** Opening Exercise data block **

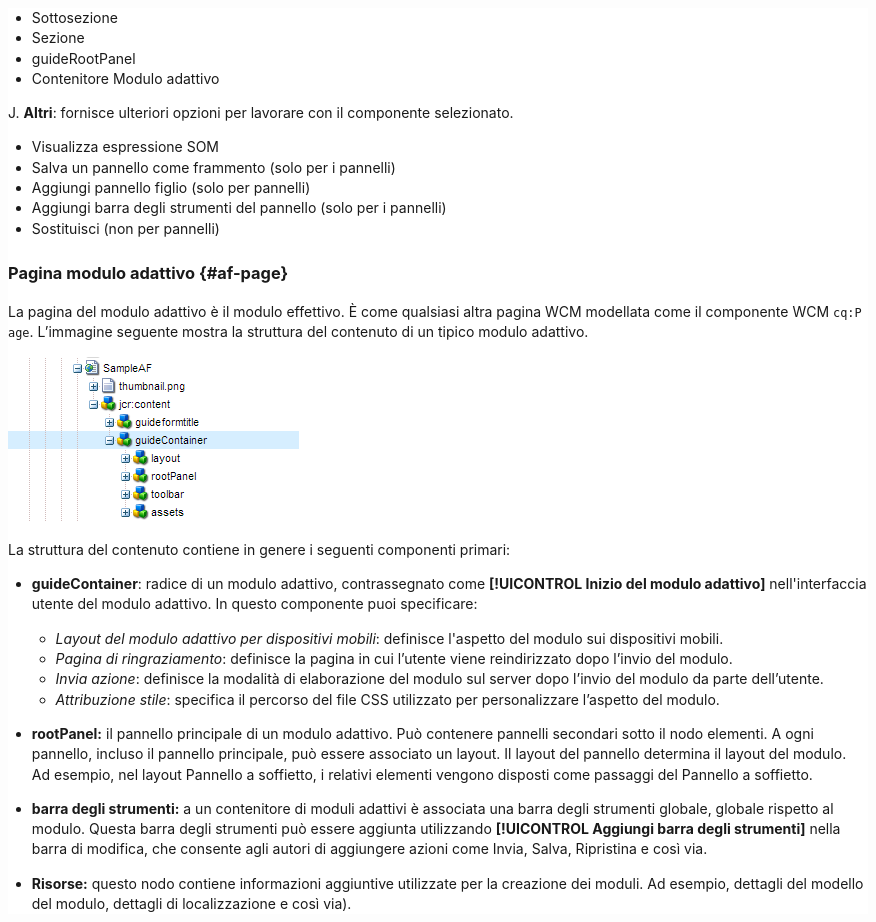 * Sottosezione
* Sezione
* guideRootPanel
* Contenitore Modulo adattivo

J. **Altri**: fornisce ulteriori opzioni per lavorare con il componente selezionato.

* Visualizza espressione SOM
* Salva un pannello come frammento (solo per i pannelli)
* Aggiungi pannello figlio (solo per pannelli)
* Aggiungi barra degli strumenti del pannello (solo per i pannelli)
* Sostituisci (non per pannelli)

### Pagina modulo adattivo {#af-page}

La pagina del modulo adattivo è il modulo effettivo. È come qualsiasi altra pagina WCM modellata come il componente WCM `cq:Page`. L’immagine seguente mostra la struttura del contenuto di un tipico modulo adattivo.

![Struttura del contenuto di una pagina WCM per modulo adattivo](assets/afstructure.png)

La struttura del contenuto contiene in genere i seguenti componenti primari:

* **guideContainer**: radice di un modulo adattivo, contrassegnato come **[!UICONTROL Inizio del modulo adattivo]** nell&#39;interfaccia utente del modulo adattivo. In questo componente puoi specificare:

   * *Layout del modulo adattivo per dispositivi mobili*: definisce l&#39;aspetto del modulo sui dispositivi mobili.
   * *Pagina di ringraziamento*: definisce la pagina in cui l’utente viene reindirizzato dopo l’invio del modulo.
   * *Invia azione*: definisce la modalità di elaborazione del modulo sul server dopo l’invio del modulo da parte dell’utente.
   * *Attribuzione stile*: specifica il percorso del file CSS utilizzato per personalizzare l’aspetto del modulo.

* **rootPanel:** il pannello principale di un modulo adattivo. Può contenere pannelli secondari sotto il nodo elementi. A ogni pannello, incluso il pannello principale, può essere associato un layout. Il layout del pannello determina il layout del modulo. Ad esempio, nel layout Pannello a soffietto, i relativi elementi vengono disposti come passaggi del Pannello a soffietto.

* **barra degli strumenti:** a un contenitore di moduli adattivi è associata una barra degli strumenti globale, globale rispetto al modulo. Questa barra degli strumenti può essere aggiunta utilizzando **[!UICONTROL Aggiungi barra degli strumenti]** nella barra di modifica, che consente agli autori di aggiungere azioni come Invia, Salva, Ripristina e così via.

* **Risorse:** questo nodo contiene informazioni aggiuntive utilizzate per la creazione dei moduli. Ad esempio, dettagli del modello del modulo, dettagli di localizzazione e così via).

** Closing Exercise data block **

## Exercise aim
Print exactly the lines from the first line of the records above through the line containing "La struttura del contenuto contiene", both included, and leave the pictures out.

## Answer for the task
 * Sottosezione
* Sezione
* guideRootPanel
* Contenitore Modulo adattivo

J. **Altri**: fornisce ulteriori opzioni per lavorare con il componente selezionato.

* Visualizza espressione SOM
* Salva un pannello come frammento (solo per i pannelli)
* Aggiungi pannello figlio (solo per pannelli)
* Aggiungi barra degli strumenti del pannello (solo per i pannelli)
* Sostituisci (non per pannelli)

### Pagina modulo adattivo {#af-page}

La pagina del modulo adattivo è il modulo effettivo. È come qualsiasi altra pagina WCM modellata come il componente WCM `cq:Page`. L’immagine seguente mostra la struttura del contenuto di un tipico modulo adattivo.

![Struttura del contenuto di una pagina WCM per modulo adattivo](assets/afstructure.png)

La struttura del contenuto contiene in genere i seguenti componenti primari:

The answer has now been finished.